Caldarale, Charles R schrieb:
From: kohanm [mailto:[EMAIL PROTECTED] Subject: Re: Context
or Mapping problems Apache 2.2 +mod_JK+ Tomcat 5.5
The webaplication is done now, but my boss asked me to change the
name of URL webapplication. IF I change the directory name than
there are many jsp pages with many links with old name's
webapplication.
Now the true problem comes out - the webapp name is hardcoded within
the webapp; that's extremely bad practice. I assume fixing those
won't be an easy task.
In this case, you're stuck with needing to deploy the webapp in the
directory corresponding to the old name; there's no way around that.
You can write a filter or valve in Tomcat that forwards or redirects
all requests for the new name to the old one. You should also be
able to do that with mod_jk directives, but someone else will have to
help with that.
Someone else says:
If your webapp sends out responses with absolute URLs containing the
wrong application name, then there's no easy solution.
Case 1: You only want to make the app reachable under the new name, but
you don't care if users switch to the old name sometime during app use.
That's easy, simply redirect from the new name to the old name with a
Redirect or RedirectMatch in Apache httpd.
Case 2: You accept occasional occurence of the old name in THE URLs, but
it should be mostly th enew one.
Deploy the webapp under the new name as Charles suggested.

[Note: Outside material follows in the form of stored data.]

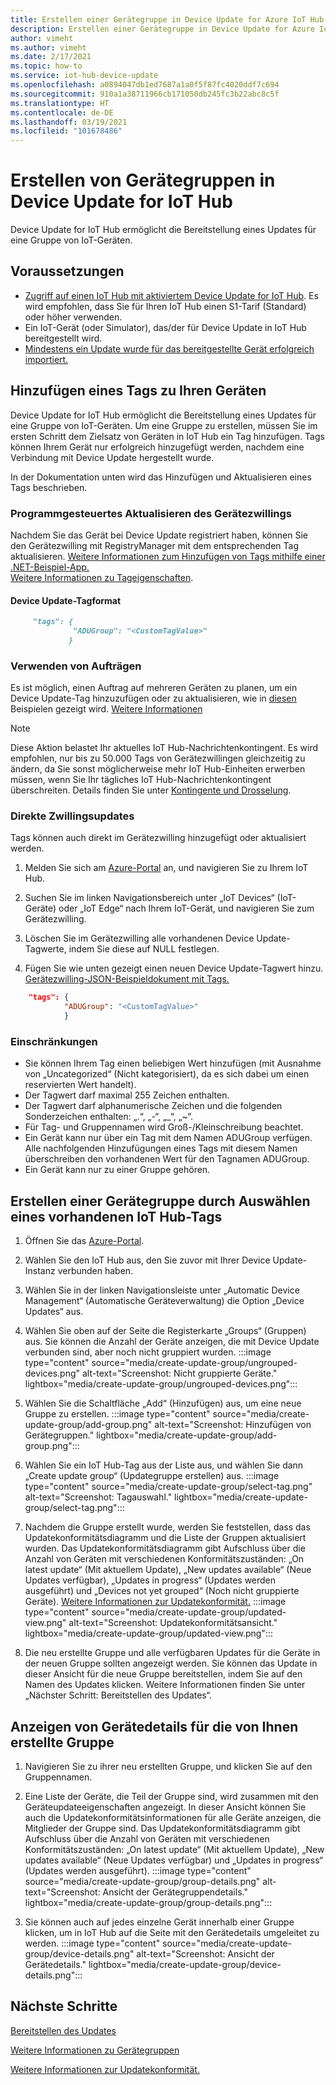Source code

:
 ```yaml
---
title: Erstellen einer Gerätegruppe in Device Update for Azure IoT Hub | Microsoft-Dokumentation
description: Erstellen einer Gerätegruppe in Device Update for Azure IoT Hub
author: vimeht
ms.author: vimeht
ms.date: 2/17/2021
ms.topic: how-to
ms.service: iot-hub-device-update
ms.openlocfilehash: a0894047db1ed7687a1a0f5f87fc4020ddf7c694
ms.sourcegitcommit: 910a1a38711966cb171050db245fc3b22abc8c5f
ms.translationtype: HT
ms.contentlocale: de-DE
ms.lasthandoff: 03/19/2021
ms.locfileid: "101678486"
---
```

# <a name="create-device-groups-in-device-update-for-iot-hub"></a>Erstellen von Gerätegruppen in Device Update for IoT Hub
Device Update for IoT Hub ermöglicht die Bereitstellung eines Updates für eine Gruppe von IoT-Geräten.

## <a name="prerequisites"></a>Voraussetzungen

* [Zugriff auf einen IoT Hub mit aktiviertem Device Update for IoT Hub](create-device-update-account.md). Es wird empfohlen, dass Sie für Ihren IoT Hub einen S1-Tarif (Standard) oder höher verwenden. 
* Ein IoT-Gerät (oder Simulator), das/der für Device Update in IoT Hub bereitgestellt wird.
* [Mindestens ein Update wurde für das bereitgestellte Gerät erfolgreich importiert.](import-update.md)

## <a name="add-a-tag-to-your-devices"></a>Hinzufügen eines Tags zu Ihren Geräten  

Device Update for IoT Hub ermöglicht die Bereitstellung eines Updates für eine Gruppe von IoT-Geräten. Um eine Gruppe zu erstellen, müssen Sie im ersten Schritt dem Zielsatz von Geräten in IoT Hub ein Tag hinzufügen. Tags können Ihrem Gerät nur erfolgreich hinzugefügt werden, nachdem eine Verbindung mit Device Update hergestellt wurde.

In der Dokumentation unten wird das Hinzufügen und Aktualisieren eines Tags beschrieben.

### <a name="programmatically-update-device-twin"></a>Programmgesteuertes Aktualisieren des Gerätezwillings

Nachdem Sie das Gerät bei Device Update registriert haben, können Sie den Gerätezwilling mit RegistryManager mit dem entsprechenden Tag aktualisieren. 
[Weitere Informationen zum Hinzufügen von Tags mithilfe einer .NET-Beispiel-App.](../iot-hub/iot-hub-csharp-csharp-twin-getstarted.md)  
[Weitere Informationen zu Tageigenschaften](../iot-hub/iot-hub-devguide-device-twins.md#tags-and-properties-format).

#### <a name="device-update-tag-format"></a>Device Update-Tagformat

```markdown
     "tags": {
              "ADUGroup": "<CustomTagValue>"
             }
```

### <a name="using-jobs"></a>Verwenden von Aufträgen

Es ist möglich, einen Auftrag auf mehreren Geräten zu planen, um ein Device Update-Tag hinzuzufügen oder zu aktualisieren, wie in [diesen](../iot-hub/iot-hub-devguide-jobs.md) Beispielen gezeigt wird. [Weitere Informationen](../iot-hub/iot-hub-csharp-csharp-schedule-jobs.md)

  > [!NOTE] 
  > Diese Aktion belastet Ihr aktuelles IoT Hub-Nachrichtenkontingent. Es wird empfohlen, nur bis zu 50.000 Tags von Gerätezwillingen gleichzeitig zu ändern, da Sie sonst möglicherweise mehr IoT Hub-Einheiten erwerben müssen, wenn Sie Ihr tägliches IoT Hub-Nachrichtenkontingent überschreiten. Details finden Sie unter [Kontingente und Drosselung](../iot-hub/iot-hub-devguide-quotas-throttling.md#quotas-and-throttling).

### <a name="direct-twin-updates"></a>Direkte Zwillingsupdates

Tags können auch direkt im Gerätezwilling hinzugefügt oder aktualisiert werden.

1. Melden Sie sich am [Azure-Portal](https://portal.azure.com) an, und navigieren Sie zu Ihrem IoT Hub.

2. Suchen Sie im linken Navigationsbereich unter „IoT Devices“ (IoT-Geräte) oder „IoT Edge“ nach Ihrem IoT-Gerät, und navigieren Sie zum Gerätezwilling.

3. Löschen Sie im Gerätezwilling alle vorhandenen Device Update-Tagwerte, indem Sie diese auf NULL festlegen.

4. Fügen Sie wie unten gezeigt einen neuen Device Update-Tagwert hinzu. [Gerätezwilling-JSON-Beispieldokument mit Tags.](../iot-hub/iot-hub-devguide-device-twins.md#device-twins)

```JSON
    "tags": {
            "ADUGroup": "<CustomTagValue>"
            }
```

### <a name="limitations"></a>Einschränkungen

* Sie können Ihrem Tag einen beliebigen Wert hinzufügen (mit Ausnahme von „Uncategorized“ (Nicht kategorisiert), da es sich dabei um einen reservierten Wert handelt).
* Der Tagwert darf maximal 255 Zeichen enthalten.
* Der Tagwert darf alphanumerische Zeichen und die folgenden Sonderzeichen enthalten: „.“, „-“, „_“, „~“.
* Für Tag- und Gruppennamen wird Groß-/Kleinschreibung beachtet.
* Ein Gerät kann nur über ein Tag mit dem Namen ADUGroup verfügen. Alle nachfolgenden Hinzufügungen eines Tags mit diesem Namen überschreiben den vorhandenen Wert für den Tagnamen ADUGroup.
* Ein Gerät kann nur zu einer Gruppe gehören.

## <a name="create-a-device-group-by-selecting-an-existing-iot-hub-tag"></a>Erstellen einer Gerätegruppe durch Auswählen eines vorhandenen IoT Hub-Tags

1. Öffnen Sie das [Azure-Portal](https://portal.azure.com).

2. Wählen Sie den IoT Hub aus, den Sie zuvor mit Ihrer Device Update-Instanz verbunden haben.

3. Wählen Sie in der linken Navigationsleiste unter „Automatic Device Management“ (Automatische Geräteverwaltung) die Option „Device Updates“ aus.

4. Wählen Sie oben auf der Seite die Registerkarte „Groups“ (Gruppen) aus. Sie können die Anzahl der Geräte anzeigen, die mit Device Update verbunden sind, aber noch nicht gruppiert wurden.
   :::image type="content" source="media/create-update-group/ungrouped-devices.png" alt-text="Screenshot: Nicht gruppierte Geräte." lightbox="media/create-update-group/ungrouped-devices.png":::

5. Wählen Sie die Schaltfläche „Add“ (Hinzufügen) aus, um eine neue Gruppe zu erstellen.
   :::image type="content" source="media/create-update-group/add-group.png" alt-text="Screenshot: Hinzufügen von Gerätegruppen." lightbox="media/create-update-group/add-group.png":::

6. Wählen Sie ein IoT Hub-Tag aus der Liste aus, und wählen Sie dann „Create update group“ (Updategruppe erstellen) aus.
   :::image type="content" source="media/create-update-group/select-tag.png" alt-text="Screenshot: Tagauswahl." lightbox="media/create-update-group/select-tag.png":::

7. Nachdem die Gruppe erstellt wurde, werden Sie feststellen, dass das Updatekonformitätsdiagramm und die Liste der Gruppen aktualisiert wurden.  Das Updatekonformitätsdiagramm gibt Aufschluss über die Anzahl von Geräten mit verschiedenen Konformitätszuständen: „On latest update“ (Mit aktuellem Update), „New updates available“ (Neue Updates verfügbar), „Updates in progress“ (Updates werden ausgeführt) und „Devices not yet grouped“ (Noch nicht gruppierte Geräte). [Weitere Informationen zur Updatekonformität.](device-update-compliance.md)
   :::image type="content" source="media/create-update-group/updated-view.png" alt-text="Screenshot: Updatekonformitätsansicht." lightbox="media/create-update-group/updated-view.png":::

8. Die neu erstellte Gruppe und alle verfügbaren Updates für die Geräte in der neuen Gruppe sollten angezeigt werden. Sie können das Update in dieser Ansicht für die neue Gruppe bereitstellen, indem Sie auf den Namen des Updates klicken. Weitere Informationen finden Sie unter „Nächster Schritt: Bereitstellen des Updates“.

## <a name="view-device-details-for-the-group-you-created"></a>Anzeigen von Gerätedetails für die von Ihnen erstellte Gruppe

1. Navigieren Sie zu ihrer neu erstellten Gruppe, und klicken Sie auf den Gruppennamen.

2. Eine Liste der Geräte, die Teil der Gruppe sind, wird zusammen mit den Geräteupdateeigenschaften angezeigt. In dieser Ansicht können Sie auch die Updatekonformitätsinformationen für alle Geräte anzeigen, die Mitglieder der Gruppe sind. Das Updatekonformitätsdiagramm gibt Aufschluss über die Anzahl von Geräten mit verschiedenen Konformitätszuständen: „On latest update“ (Mit aktuellem Update), „New updates available“ (Neue Updates verfügbar) und „Updates in progress“ (Updates werden ausgeführt).
   :::image type="content" source="media/create-update-group/group-details.png" alt-text="Screenshot: Ansicht der Gerätegruppendetails." lightbox="media/create-update-group/group-details.png":::

3. Sie können auch auf jedes einzelne Gerät innerhalb einer Gruppe klicken, um in IoT Hub auf die Seite mit den Gerätedetails umgeleitet zu werden.
   :::image type="content" source="media/create-update-group/device-details.png" alt-text="Screenshot: Ansicht der Gerätedetails." lightbox="media/create-update-group/device-details.png":::

## <a name="next-steps"></a>Nächste Schritte 

[Bereitstellen des Updates](deploy-update.md)

[Weitere Informationen zu Gerätegruppen](device-update-groups.md)

[Weitere Informationen zur Updatekonformität.](device-update-compliance.md)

Add a
RewriteRule to Apache httpd to redirect any URL of the from
/oldapp/something to /newapp/something. Whenever Users click on an
oldapp link, the request will be answered by the redirect and the URLs
quickly get replaced by the newapp URLs in the browser window. Caution:
there might be problems with redirects and POST requests. All in all
that's more a hack.
Case 3: The oldapp name is not contained in the body of responses, but
only used in redirects coming from the webapp. Then you could try using
mod_proxy, which allows to change the Location headers in redirects.
Case 4: You don't allow any use of the old name and the old name is
contained in links in response bodies.
Then you dynamically need to patch the responses. This will be a hack.
Have a look at either mod_substitute (httpd 2.2.8 or above, I think) or
mod_proxy_html (note: mod_proxy_html != mod_proxy_http).